- What you have to do -
Repeat the records below word for word and omit each image.

- Provided records -
>>>>>
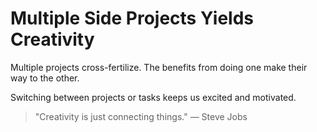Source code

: # Multiple Side Projects Yields Creativity

Multiple projects cross-fertilize. The benefits from doing one make their way to the other.

Switching between projects or tasks keeps us excited and motivated.

> "Creativity is just connecting things." — Steve Jobs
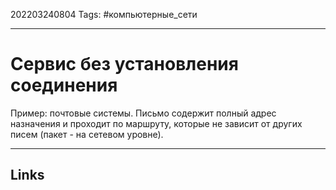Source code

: 202203240804
Tags: #компьютерные_сети

---

# Сервис без установления соединения
Пример: почтовые системы. Письмо содержит полный адрес назначения и проходит по маршруту, которые не зависит от других писем (пакет - на сетевом уровне). 

---
## Links
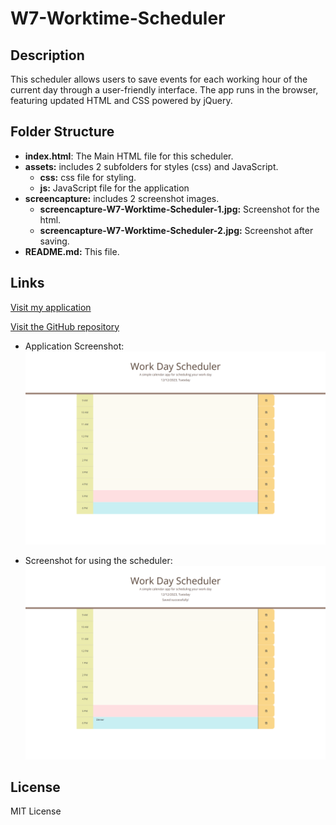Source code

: # W7-Worktime-Scheduler

## Description
This scheduler allows users to save events for each working hour of the current day through a user-friendly interface. The app runs in the browser, featuring updated HTML and CSS powered by jQuery.

## Folder Structure

- **index.html**: The Main HTML file for this scheduler.
- **assets:** includes 2 subfolders for styles (css) and  JavaScript.
  - **css:** css file for styling.
  - **js:** JavaScript file for the application
- **screencapture:** includes 2 screenshot images.
  - **screencapture-W7-Worktime-Scheduler-1.jpg:** Screenshot for the html.
  - **screencapture-W7-Worktime-Scheduler-2.jpg:** Screenshot after saving.
- **README.md:** This file.

## Links

[Visit my application](https://celia103.github.io/W7-Worktime-Scheduler/)

[Visit the GitHub repository](https://github.com/celia103/W7-Worktime-Scheduler)

- Application Screenshot:
![Application Screenshot 1](./screencapture/screencapture-W7-Worktime-Scheduler-1.jpg)

- Screenshot for using the scheduler:
![Application Screenshot 2](./screencapture/screencapture-W7-Worktime-Scheduler-2.jpg)

## License

MIT License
<<<<<
- Answer to this exercise -
Source code

: # Multiple Side Projects Yields Creativity

Multiple projects cross-fertilize. The benefits from doing one make their way to the other.

Switching between projects or tasks keeps us excited and motivated.

> "Creativity is just connecting things." — Steve Jobs
Source code

: 202203240804
Tags: #компьютерные_сети

---

# Сервис без установления соединения
Пример: почтовые системы. Письмо содержит полный адрес назначения и проходит по маршруту, которые не зависит от других писем (пакет - на сетевом уровне). 

---
## Links
Source code

: # W7-Worktime-Scheduler

## Description
This scheduler allows users to save events for each working hour of the current day through a user-friendly interface. The app runs in the browser, featuring updated HTML and CSS powered by jQuery.

## Folder Structure

- **index.html**: The Main HTML file for this scheduler.
- **assets:** includes 2 subfolders for styles (css) and  JavaScript.
  - **css:** css file for styling.
  - **js:** JavaScript file for the application
- **screencapture:** includes 2 screenshot images.
  - **screencapture-W7-Worktime-Scheduler-1.jpg:** Screenshot for the html.
  - **screencapture-W7-Worktime-Scheduler-2.jpg:** Screenshot after saving.
- **README.md:** This file.

## Links

[Visit my application](https://celia103.github.io/W7-Worktime-Scheduler/)

[Visit the GitHub repository](https://github.com/celia103/W7-Worktime-Scheduler)

- Application Screenshot:
![Application Screenshot 1](./screencapture/screencapture-W7-Worktime-Scheduler-1.jpg)

- Screenshot for using the scheduler:
![Application Screenshot 2](./screencapture/screencapture-W7-Worktime-Scheduler-2.jpg)

## License

MIT License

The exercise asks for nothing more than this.